At this time of year I’m young again. When I close my eyes, I can see the tree house my friends and I built in the vacant lot across from my house, the cowboy wallpaper on my bedroom walls, the red bike I called ‘the Crusader,’ the dented basketball hoop nailed to the telephone pole outside, and the old house down the end of the block that I swore was haunted. 

When I take a deep breath I can smell my father’s Old Spice aftershave and my mother’s Toll House cookies.  I can smell the dreams upon my pillow, the fragrance of which makes my heart race and my soul yearn for the way it used to be.  I inhale the aroma of days gone by and hold my breath until my face turns blue.
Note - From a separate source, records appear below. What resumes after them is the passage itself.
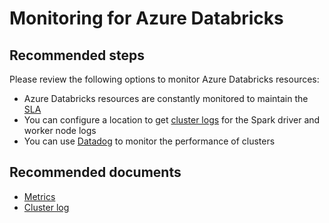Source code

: <properties
	pageTitle="Monitoring for Azure Databricks"
	description="Monitoring for Azure Databricks"
	service="microsoft.databricks"
	resource="workspaces"
	authors="deeptivu"
	ms.author="deeptivu"
	displayOrder="7"
	selfHelpType="resource"
	supportTopicIds="32677688, 32677715"
	resourceTags=""
	productPesIds="16432"
	cloudEnvironments="public, fairfax, usnat, ussec"
	articleId="1f8cd371-4c28-42a4-bf5b-220002df39b3"
	ownershipId="AzureData_AzureDatabricks"
/>

# Monitoring for Azure Databricks

## **Recommended steps**

Please review the following options to monitor Azure Databricks resources:

* Azure Databricks resources are constantly monitored to maintain the [SLA](https://azure.microsoft.com/support/legal/sla/databricks/v1_0/)
* You can configure a location to get [cluster logs](https://docs.azuredatabricks.net/user-guide/clusters/log-delivery.html) for the Spark driver and worker node logs
* You can use [Datadog](https://docs.azuredatabricks.net/user-guide/clusters/metrics.html#datadog-metrics) to monitor the performance of clusters

## **Recommended documents**

* [Metrics](https://docs.azuredatabricks.net/user-guide/clusters/metrics.html#datadog-metrics)
* [Cluster log](https://docs.azuredatabricks.net/user-guide/clusters/log-delivery.html#id1)

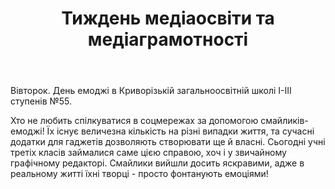 ﻿---
title: Тиждень медіаосвіти та медіаграмотності
---

Вівторок. День емоджі в Криворізькій загальноосвітній школі І-ІІІ ступенів №55.

Хто не любить спілкуватися в соцмережах за допомогою смайликів-емоджі! Їх існує величезна кількість на різні випадки життя, та сучасні додатки для гаджетів дозволяють створювати ще й власні. Сьогодні учні третіх класів займалися саме цією справою, хоч і у звичайному графічному редакторі. Смайлики вийшли досить яскравими, адже в реальному житті їхні творці - просто фонтанують емоціями!

<slideshow />
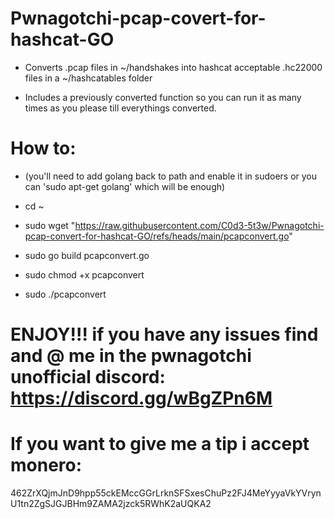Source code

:# Pwnagotchi-pcap-covert-for-hashcat-GO

* Converts .pcap files in ~/handshakes into hashcat acceptable .hc22000 files in a ~/hashcatables folder

* Includes a previously converted function so you can run it as many times as you please till everythings converted.

# How to: 

* (you'll need to add golang back to path and enable it in sudoers or you can 'sudo apt-get golang' which will be enough)

* cd ~

* sudo wget "https://raw.githubusercontent.com/C0d3-5t3w/Pwnagotchi-pcap-convert-for-hashcat-GO/refs/heads/main/pcapconvert.go"

* sudo go build pcapconvert.go

* sudo chmod +x pcapconvert

* sudo ./pcapconvert

# ENJOY!!! if you have any issues find and @ me in the pwnagotchi unofficial discord: https://discord.gg/wBgZPn6M

# If you want to give me a tip i accept monero:

462ZrXQjmJnD9hpp55ckEMccGGrLrknSFSxesChuPz2FJ4MeYyyaVkYVrynU1tn2ZgSJGJBHm9ZAMA2jzck5RWhK2aUQKA2
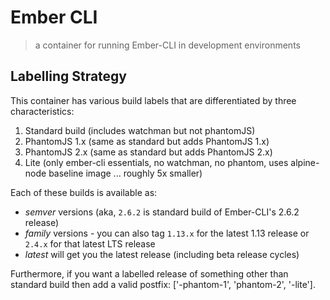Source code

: # Ember CLI
> a container for running Ember-CLI in development environments

## Labelling Strategy

This container has various build labels that are differentiated by three characteristics:

1. Standard build (includes watchman but not phantomJS)
2. PhantomJS 1.x (same as standard but adds PhantomJS 1.x)
3. PhantomJS 2.x (same as standard but adds PhantomJS 2.x)
4. Lite (only ember-cli essentials, no watchman, no phantom, uses alpine-node baseline image ... roughly 5x smaller)

Each of these builds is available as:

  - _semver_ versions (aka, `2.6.2` is  standard build of Ember-CLI's 2.6.2 release)
  - _family_ versions - you can also tag `1.13.x` for the latest 1.13 release or `2.4.x` for that latest LTS release
  - _latest_ will get you the latest release (including beta release cycles)

Furthermore, if you want a labelled release of something other than standard build then add a valid postfix: ['-phantom-1', 'phantom-2', '-lite'].
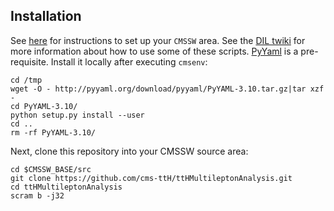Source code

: ## Installation

See [here](https://github.com/cms-ttH/BEAN#boson-exploration-analysis-ntuple) for instructions to set up your `CMSSW` area.
See the [DIL twiki](https://twiki.cern.ch/twiki/bin/view/CMSPublic/NovaDilWorkflow) for more information about how to use some of these scripts.
[PyYaml](http://pyyaml.org/wiki/PyYAML) is a pre-requisite.  Install it locally after executing `cmsenv`:

	cd /tmp
    wget -O - http://pyyaml.org/download/pyyaml/PyYAML-3.10.tar.gz|tar xzf -
    cd PyYAML-3.10/
    python setup.py install --user
    cd ..
    rm -rf PyYAML-3.10/

Next, clone this repository into your CMSSW source area:

    cd $CMSSW_BASE/src
    git clone https://github.com/cms-ttH/ttHMultileptonAnalysis.git
    cd ttHMultileptonAnalysis
    scram b -j32

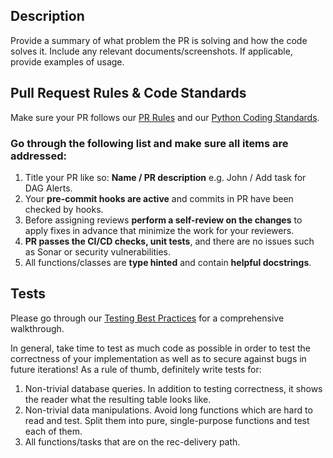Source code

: ## Description
Provide a summary of what problem the PR is solving and how the code solves it.
Include any relevant documents/screenshots. If applicable, provide examples of usage.

## Pull Request Rules & Code Standards
Make sure your PR follows our [PR Rules](https://app.clickup.com/8699887/v/dc/89fzf-833/89fzf-184947?block=block-9806a7d1-3645-49fa-a472-9ad59cabe9ee) and our [Python Coding Standards](https://app.clickup.com/8699887/v/dc/89fzf-833/89fzf-1155?block=block-d3688b6d-d5e1-4e04-a4bf-37bb565c483c).

### Go through the following list and make sure all items are addressed:
1. Title your PR like so: **Name / PR description** e.g. John / Add task for DAG Alerts.
2. Your **pre-commit hooks are active** and commits in PR have been checked by hooks.
3. Before assigning reviews **perform a self-review on the changes** to apply fixes in advance that minimize the work for your reviewers.
4. **PR passes the CI/CD checks, unit tests**, and there are no issues such as Sonar or security vulnerabilities.
5. All functions/classes are **type hinted** and contain **helpful docstrings**.

## Tests
Please go through our [Testing Best Practices](https://app.clickup.com/8699887/v/dc/89fzf-833/89fzf-102830) for a comprehensive walkthrough.

In general, take time to test as much code as possible in order to test the correctness of your implementation as well as to secure against bugs in future iterations! As a rule of thumb, definitely write tests for:
 1. Non-trivial database queries. In addition to testing correctness, it shows the reader what the resulting table looks like.
 2. Non-trivial data manipulations. Avoid long functions which are hard to read and test. Split them into pure, single-purpose functions and test each of them.
 3. All functions/tasks that are on the rec-delivery path.

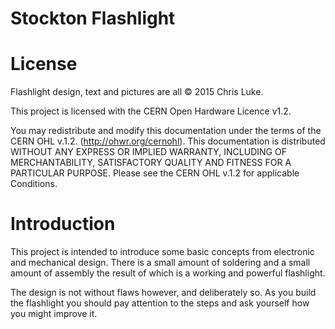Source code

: Stockton Flashlight 
===================

License
=======

Flashlight design, text and pictures are all © 2015 Chris Luke.

This project is licensed with the CERN Open Hardware Licence v1.2.

You may redistribute and modify this documentation under the terms of the CERN
OHL v.1.2. (http://ohwr.org/cernohl). This documentation is distributed
WITHOUT ANY EXPRESS OR IMPLIED WARRANTY, INCLUDING OF MERCHANTABILITY,
SATISFACTORY QUALITY AND FITNESS FOR A PARTICULAR PURPOSE. Please see the CERN
OHL v.1.2 for applicable Conditions.

Introduction
============

This project is intended to introduce some basic concepts from electronic and
mechanical design. There is a small amount of soldering and a small amount of
assembly the result of which is a working and powerful flashlight.

The design is not without flaws however, and deliberately so. As you build the
flashlight you should pay attention to the steps and ask yourself how you
might improve it.

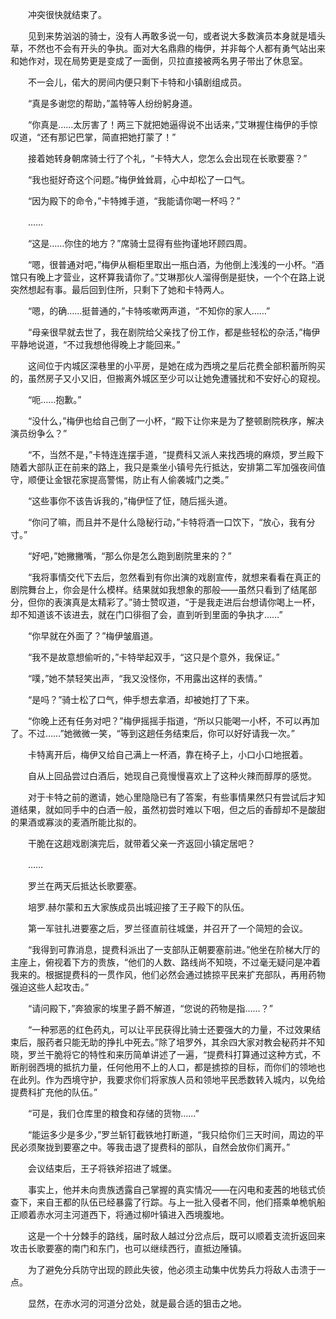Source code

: 　　冲突很快就结束了。

　　见到来势汹汹的骑士，没有人再敢多说一句，或者说大多数演员本身就是墙头草，不然也不会有开头的争执。面对大名鼎鼎的梅伊，并非每个人都有勇气站出来和她作对，现在局势更是变成了一面倒，贝拉直接被两名男子带出了休息室。

　　不一会儿，偌大的房间内便只剩下卡特和小镇剧组成员。

　　“真是多谢您的帮助，”盖特等人纷纷躬身道。

　　“你真是……太厉害了！两三下就把她逼得说不出话来，”艾琳握住梅伊的手惊叹道，“还有那记巴掌，简直把她打蒙了！”

　　接着她转身朝席骑士行了个礼，“卡特大人，您怎么会出现在长歌要塞？”

　　“我也挺好奇这个问题。”梅伊耸耸肩，心中却松了一口气。

　　“因为殿下的命令，”卡特摊手道，“我能请你喝一杯吗？”

　　……

　　“这是……你住的地方？”席骑士显得有些拘谨地环顾四周。

　　“嗯，很普通对吧，”梅伊从橱柜里取出一瓶白酒，为他倒上浅浅的一小杯。“酒馆只有晚上才营业，这杯算我请你了。”艾琳那伙人溜得倒是挺快，一个个在路上说突然想起有事。最后回到住所，只剩下了她和卡特两人。

　　“嗯，的确……挺普通的，”卡特咳嗽两声道，“不知你的家人……”

　　“母亲很早就去世了，我在剧院给父亲找了份工作，都是些轻松的杂活，”梅伊平静地说道，“不过我想他得晚上才能回来。”

　　这间位于内城区深巷里的小平房，是她在成为西境之星后花费全部积蓄所购买的，虽然房子又小又旧，但搬离外城区至少可以让她免遭骚扰和不安好心的窥视。

　　“呃……抱歉。”

　　“没什么，”梅伊也给自己倒了一小杯，“殿下让你来是为了整顿剧院秩序，解决演员纷争么？”

　　“不，当然不是，”卡特连连摆手道，“提费科又派人来找西境的麻烦，罗兰殿下随着大部队正在前来的路上，我只是乘坐小镇号先行抵达，安排第二军加强夜间值守，顺便让金银花家提高警惕，防止有人偷袭城门之类。”

　　“这些事你不该告诉我的，”梅伊怔了怔，随后摇头道。

　　“你问了嘛，而且并不是什么隐秘行动，”卡特将酒一口饮下，“放心，我有分寸。”

　　“好吧，”她撇撇嘴，“那么你是怎么跑到剧院里来的？”

　　“我将事情交代下去后，忽然看到有你出演的戏剧宣传，就想来看看在真正的剧院舞台上，你会是什么模样。结果就如我想象的那般——虽然只看到了结尾部分，但你的表演真是太精彩了。”骑士赞叹道，“于是我走进后台想请你喝上一杯，却不知道该不该进去，就在门口徘徊了会，直到听到里面的争执才……”

　　“你早就在外面了？”梅伊皱眉道。

　　“我不是故意想偷听的，”卡特举起双手，“这只是个意外，我保证。”

　　“噗，”她不禁轻笑出声，“我又没怪你，不用露出这样的表情。”

　　“是吗？”骑士松了口气，伸手想去拿酒，却被她打了下来。

　　“你晚上还有任务对吧？”梅伊摇摇手指道，“所以只能喝一小杯，不可以再加了。不过……”她微微一笑，“等到这趟任务结束后，你可以好好请我一次。”

　　卡特离开后，梅伊又给自己满上一杯酒，靠在椅子上，小口小口地抿着。

　　自从上回品尝过白酒后，她现自己竟慢慢喜欢上了这种火辣而醇厚的感觉。

　　对于卡特之前的邀请，她心里隐隐已有了答案，有些事情果然只有尝试后才知道结果，就如同手中的白酒一般，虽然初尝时难以下咽，但之后的香醇却不是酸甜的果酒或寡淡的麦酒所能比拟的。

　　干脆在这趟戏剧演完后，就带着父亲一齐返回小镇定居吧？

　　……

　　罗兰在两天后抵达长歌要塞。

　　培罗.赫尔蒙和五大家族成员出城迎接了王子殿下的队伍。

　　第一军驻扎进要塞之后，罗兰径直前往城堡，并召开了一个简短的会议。

　　“我得到可靠消息，提费科派出了一支部队正朝要塞前进。”他坐在阶梯大厅的主座上，俯视着下方的贵族，“他们的人数、路线尚不知晓，不过毫无疑问是冲着我来的。根据提费科的一贯作风，他们必然会通过掳掠平民来扩充部队，再用药物强迫这些人起攻击。”

　　“请问殿下，”奔狼家的埃里子爵不解道，“您说的药物是指……？”

　　“一种邪恶的红色药丸，可以让平民获得比骑士还要强大的力量，不过效果结束后，服药者只能无助的挣扎中死去。”除了培罗外，其余四大家对教会秘药并不知晓，罗兰干脆将它的特性和来历简单讲述了一遍，“提费科打算通过这种方式，不断削弱西境的抵抗力量，任何他用不上的人口，都是掳掠的目标，而你们的领地也在此列。作为西境守护，我要求你们将家族人员和领地平民悉数转入城内，以免给提费科扩充他的队伍。”

　　“可是，我们仓库里的粮食和存储的货物……”

　　“能运多少是多少，”罗兰斩钉截铁地打断道，“我只给你们三天时间，周边的平民必须聚拢到要塞之中。等我击退了提费科的部队，自然会放你们离开。”

　　会议结束后，王子将铁斧招进了城堡。

　　事实上，他并未向贵族透露自己掌握的真实情况——在闪电和麦茜的地毯式侦查下，来自王都的队伍已经暴露了行踪。与上一批入侵者不同，他们搭乘单桅帆船正顺着赤水河主河道西下，将通过柳叶镇进入西境腹地。

　　这是一个十分棘手的路线，届时敌人越过分岔点后，既可以顺着支流折返回来攻击长歌要塞的南门和东门，也可以继续西行，直抵边陲镇。

　　为了避免分兵防守出现的顾此失彼，他必须主动集中优势兵力将敌人击溃于一点。

　　显然，在赤水河的河道分岔处，就是最合适的狙击之地。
When I sit very still the world of memory comes alive with the sounds of my childhood.  I can hear the dreams rustling in my head.  I hear the refrains of Davey Crocket and Howdy Doody.  I hear the shrill voice of a teacher who used to scare the bejebies out of me.  And if I listen real close, I can still hear my grandmother’s voice as she bounces me on her knee and sings, “Ride a cock horse to Banbury Cross to see an old lady upon a white horse.  She’ll have rings on her fingers and bells on her toes, and she will have music wherever she goes.” I wonder where my memories will go when I’m no longer of this earth.  Will they die with me and get buried in the ground? 

I don’t have the answer.  All I know is that I count my blessings and continue to marvel at the amazing gift of life and I am warmed by the fire of the cherished memories I have stored away in the recesses of my mind.  Festina lente.